# Insulating an Electric Smoker



## jiju1943 (Jan 2, 2012)

I hope this is posted in the right place. I have an older Smokey Mountain Series charcoal smoker that I converted into an electric several years back. The element or controls went out last year and I am just now getting around to replacing them. The element and control I had in the smoker I took off a small electric smoker I bought from Wal-Mart for $28. They lasted for about three or four years, they are the exact same element and controls that Smokey Mountain Series sells as a replacement but for twice what I gave for the others. I really would like to have a better control and element.

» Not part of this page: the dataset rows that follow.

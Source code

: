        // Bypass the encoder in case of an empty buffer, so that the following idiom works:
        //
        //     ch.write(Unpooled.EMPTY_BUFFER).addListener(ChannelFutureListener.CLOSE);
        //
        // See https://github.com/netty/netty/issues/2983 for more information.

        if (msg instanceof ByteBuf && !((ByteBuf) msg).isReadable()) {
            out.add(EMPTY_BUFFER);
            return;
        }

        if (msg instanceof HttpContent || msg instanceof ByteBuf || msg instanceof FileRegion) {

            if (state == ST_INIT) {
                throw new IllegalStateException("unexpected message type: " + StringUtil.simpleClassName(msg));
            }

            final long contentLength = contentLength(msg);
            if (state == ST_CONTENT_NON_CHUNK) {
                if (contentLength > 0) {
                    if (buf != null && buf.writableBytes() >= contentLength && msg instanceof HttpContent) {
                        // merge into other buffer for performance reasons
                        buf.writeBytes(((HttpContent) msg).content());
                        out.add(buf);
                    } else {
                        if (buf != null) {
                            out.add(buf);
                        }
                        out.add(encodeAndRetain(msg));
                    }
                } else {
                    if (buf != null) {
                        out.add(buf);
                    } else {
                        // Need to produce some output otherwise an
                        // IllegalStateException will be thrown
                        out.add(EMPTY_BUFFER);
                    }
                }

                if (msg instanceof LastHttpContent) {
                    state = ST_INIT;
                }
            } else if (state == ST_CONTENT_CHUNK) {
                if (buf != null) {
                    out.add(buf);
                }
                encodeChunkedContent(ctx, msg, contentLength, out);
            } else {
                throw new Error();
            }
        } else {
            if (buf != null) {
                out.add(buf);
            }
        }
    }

The smoker I have is the box type and is about 4 feet tall from the floor and the element I had just wouldn't heat well enough in the winter to get the temps up where I needed them. I want to insulate the smoker and cover the insulation with some aluminum I have left over from building a teardrop camper several years back. I really don't know what kind of insulation will work on it. I very seldom get the temps over 250-275 (that was in the Summer time) and not for long then. Does anyone have any suggestions what type of insulation will work and hold up?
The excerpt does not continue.